We sit there, hands clasped, shoulders pressed, every breath tangled together, the pull between us undeniable.

Then a sound from somewhere up the canyon. Something shifts. It snaps through the charged silence like a blade cutting taut rope.

I stiffen, breath catching in my throat. The wind mutters, but this noise doesn’t belong to wind or shifting sand. It’s closer and definitely intentional.

The scarred warrior doesn’t pull his hand from mine yet. He stills completely, every muscle going sharp. His eyes flick past me, down toward the ribcage graveyard. The grip over my knuckles tightens once—just once—before he lets go and reaches for his lochaber.

The sudden absence of his touch is a hollow ache.

I look around. The ribs loom pale in the gloom, curving like the skeleton of a god. Nothing moves. The canyon looks as empty as it has since we stopped, but the sound comes again. A faint scraping of something dragging against bone. My heart stutters.

“It’s—” My voice breaks too sharp. I lower it to a whisper. “It’s close.”

He doesn’t answer. He doesn’t need to. His lochaber slides free with a low rasp, the blade catching the last glow of the pods in my lap. His shoulders shift, broad, coiled, ready.
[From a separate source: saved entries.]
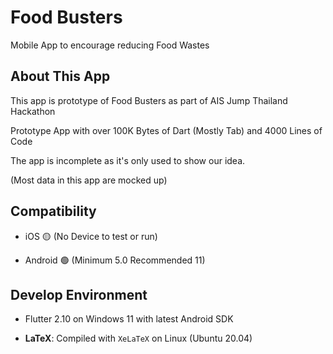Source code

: # Food Busters

Mobile App to encourage reducing Food Wastes

## About This App

This app is prototype of Food Busters as part of AIS Jump Thailand Hackathon

Prototype App with over 100K Bytes of Dart (Mostly Tab) and 4000 Lines of Code

The app is incomplete as it's only used to show our idea.

(Most data in this app are mocked up)

## Compatibility

- iOS 🟡 (No Device to test or run)

- Android 🟢 (Minimum 5.0 Recommended 11)

## Develop Environment

- Flutter 2.10 on Windows 11 with latest Android SDK

- **LaTeX**: Compiled with `XeLaTeX` on Linux (Ubuntu 20.04)
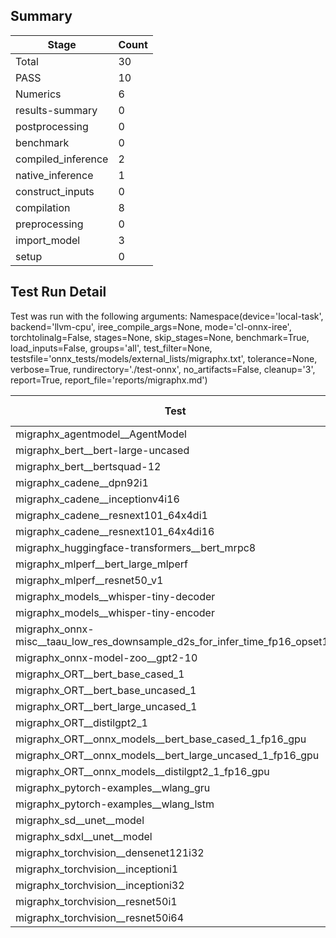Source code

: ## Summary

|Stage|Count|
|--|--|
| Total | 30 |
| PASS | 10 |
| Numerics | 6 |
| results-summary | 0 |
| postprocessing | 0 |
| benchmark | 0 |
| compiled_inference | 2 |
| native_inference | 1 |
| construct_inputs | 0 |
| compilation | 8 |
| preprocessing | 0 |
| import_model | 3 |
| setup | 0 |

## Test Run Detail 
Test was run with the following arguments:
Namespace(device='local-task', backend='llvm-cpu', iree_compile_args=None, mode='cl-onnx-iree', torchtolinalg=False, stages=None, skip_stages=None, benchmark=True, load_inputs=False, groups='all', test_filter=None, testsfile='onnx_tests/models/external_lists/migraphx.txt', tolerance=None, verbose=True, rundirectory='./test-onnx', no_artifacts=False, cleanup='3', report=True, report_file='reports/migraphx.md')

| Test | Exit Status | Mean Benchmark Time (ms) | Notes |
|--|--|--|--|
| migraphx_agentmodel__AgentModel | compilation | None | |
| migraphx_bert__bert-large-uncased | compilation | None | |
| migraphx_bert__bertsquad-12 | compilation | None | |
| migraphx_cadene__dpn92i1 | PASS | 533.4422619392474 | |
| migraphx_cadene__inceptionv4i16 | PASS | 26726.399255916476 | |
| migraphx_cadene__resnext101_64x4di1 | PASS | 1441.7210562775533 | |
| migraphx_cadene__resnext101_64x4di16 | PASS | 6430.909517531593 | |
| migraphx_huggingface-transformers__bert_mrpc8 | compilation | None | |
| migraphx_mlperf__bert_large_mlperf | Numerics | 8405.991832415262 | |
| migraphx_mlperf__resnet50_v1 | PASS | 218.22991429103743 | |
| migraphx_models__whisper-tiny-decoder | compiled_inference | None | |
| migraphx_models__whisper-tiny-encoder | native_inference | None | |
| migraphx_onnx-misc__taau_low_res_downsample_d2s_for_infer_time_fp16_opset11 | import_model | None | |
| migraphx_onnx-model-zoo__gpt2-10 | compilation | None | |
| migraphx_ORT__bert_base_cased_1 | Numerics | 814.3665511161089 | |
| migraphx_ORT__bert_base_uncased_1 | compilation | None | |
| migraphx_ORT__bert_large_uncased_1 | Numerics | 2761.1426059156656 | |
| migraphx_ORT__distilgpt2_1 | compiled_inference | None | |
| migraphx_ORT__onnx_models__bert_base_cased_1_fp16_gpu | Numerics | 2852.3064696540437 | |
| migraphx_ORT__onnx_models__bert_large_uncased_1_fp16_gpu | Numerics | 6958.1228997558355 | |
| migraphx_ORT__onnx_models__distilgpt2_1_fp16_gpu | Numerics | 102.40356220553319 | |
| migraphx_pytorch-examples__wlang_gru | compilation | None | |
| migraphx_pytorch-examples__wlang_lstm | compilation | None | |
| migraphx_sd__unet__model | import_model | None | |
| migraphx_sdxl__unet__model | import_model | None | |
| migraphx_torchvision__densenet121i32 | PASS | 2757.744944964846 | |
| migraphx_torchvision__inceptioni1 | PASS | 706.3797768205404 | |
| migraphx_torchvision__inceptioni32 | PASS | 22524.353226025898 | |
| migraphx_torchvision__resnet50i1 | PASS | 277.01364550739527 | |
| migraphx_torchvision__resnet50i64 | PASS | 11453.127119069299 | |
I clutch the pouch tight, sticky fingers trembling. The sweetness in my mouth curdles bitter with fear. The graveyard stretches as far as I can see. Ribs and skulls jutting in chaotic arches, shadowed hollows yawning between them. I can’t tell where the sound comes from.

And then I see it. For a breath, only a flicker—a darker shape sliding between pale bone, low to the ground, too fluid for stone or wind. My stomach drops.

The younger Zmaj had been right. This place isn’t empty.

I glance over and see his jaw flex, eyes narrowing to slits, but he doesn’t strike or shout. He simply watches, lochaber poised, body angled between me and the hollow. Protecting.

The thing shifts again, deeper this time, a sighing scrape that sets the ribs vibrating. The canyon seems to hold its breath.

I can’t move. Can’t breathe. My knife is in my hand, but it feels small, laughable, against whatever prowls beneath those bones. His presence anchors me, silent and solid. He doesn’t flinch. Doesn’t falter. Just waits, steady as the desert itself.

The scrape fades into stillness. For a long, long moment, there’s nothing. Then—a sound. A low hiss, drawn out and deliberate, echoing through the hollow like a promise. My heart slams against my ribs.

He shifts closer, the cool brush of his scales barely grazing my sleeve, and lowers his head just enough that his breath stirs my hair. His voice rumbles low, barely more than a whisper, rough as stone dragged through sand.

“Not alone.”

The words sink deep, colder than the hiss.